Is a new line = \n OR \r\n? - php

I've seen many developers use different methods to split a string by new lines, but i'm confused which is the correct: \r\n OR \n only?

\n is used for Unix systems (including Linux, and OSX).
\r\n is mainly used on Windows.
\r is used on really old Macs.
PHP_EOL constant is used instead of these characters for portability between platforms.

The given answer is far from complete. In fact, it is so far from complete that it tends to lead the reader to believe that this answer is OS dependent when it isn't. It also isn't something which is programming language dependent (as some commentators have suggested). I'm going to add more information in order to make this more clear. First, lets give the list of current new line variations (as in, what they've been since 1999):
\r\n is only used on Windows Notepad (fixed as of 2018), the DOS command line (PowerShell handles \n only just fine; as well as most modern versions of DOS-era command line applications [such as more]), most of the Windows API written before ~2000, and some (older) Windows apps (mostly because they use the Windows API).
YMMV for .ps1, .bat, and .cmd scripts.
Oddly enough, TCP/IP uses \r\n. This means that most web protocols (including HTTP itself) use \r\n as noted by Raatje. There are definitely times that this matters for you as a PHP programmer.
\n is used for all other systems, applications and the content of webpages/email.
You'll notice that I've put most Windows apps in the \n group which may be slightly controversial but before you disagree with this statement, please grab a UNIX formatted text file and try it in 10 web friendly Windows applications of your choice (which aren't listed in my exceptions above). What percentage of them handled it just fine? You'll find that they (practically) all implement auto detection of line endings or just use \n because, while Windows may use \r\n, the Internet and most other OSes just use \n. Therefore, it is best practice for applications to use \n alone if you want your output to be Internet friendly.
PHP also defines a newline character called PHP_EOL. This constant is set to the OS specific newline string for the machine PHP is running on (\r\n for Windows and \n for everything else). This constant is not very useful for webpages and should be avoided for HTML output or for writing most text to files. It becomes VERY useful when we move to command line output from PHP applications because it will allow your application to output to a terminal Window in a consistent manner across all supported OSes.
If you want your PHP applications to work from any server they are placed on, the two biggest things to remember are that you should always just use \n unless it is terminal output (in which case you use PHP_EOL) and you should also ALWAYS use / for your path separator (not \). The third thing to look out for is drive letters in path strings, if allowed, which may be tricky depending on what you're doing.
The even longer explanation:
An application may choose to use whatever line endings it likes regardless of the default OS line ending style. If I want my text editor to print a newline every time it encounters a period that is no harder than using the \n to represent a newline because I'm interpreting the text as I display it anyway. IOW, I'm fiddling around with measuring the width of each character so it knows where to display the next so it is very simple to add a statement saying that if the current char is a period then perform a newline action (or if it is a \n then display a period).
Aside from the null terminator, no character code is sacred and when you write a text editor or viewer you are in charge of translating the bits in your file into glyphs (or carriage returns) on the screen. The only thing that distinguishes a control character such as the newline from other characters is that most font sets don't include them (meaning they don't have a visual representation available).
That being said, if you are working at a higher level of abstraction then you probably aren't making your own textbox controls. If this is the case then you're stuck with whatever line ending that control makes available to you. Even in this case it is a simple (and fairly quick) matter to automatically detect the line ending style of any string and adjust accordingly.

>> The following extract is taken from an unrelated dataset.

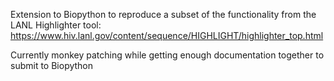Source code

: Extension to Biopython to reproduce a subset of the functionality from the LANL Highlighter tool:
https://www.hiv.lanl.gov/content/sequence/HIGHLIGHT/highlighter_top.html

Currently monkey patching while getting enough documentation together to submit to Biopython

If you are programming in PHP, it is useful to split lines by \n and then trim() each line (provided you don't care about whitespace) to give you a "clean" line regardless.
foreach($line in explode("\n", $data))
{
$line = trim($line);
...
}

For php, \n should work for you!
http://php.net/manual/en/language.types.string.php

Related

Is there such a thing as an "intelligent" wordwrap() PHP function/library for beautifully typesetting plaintext?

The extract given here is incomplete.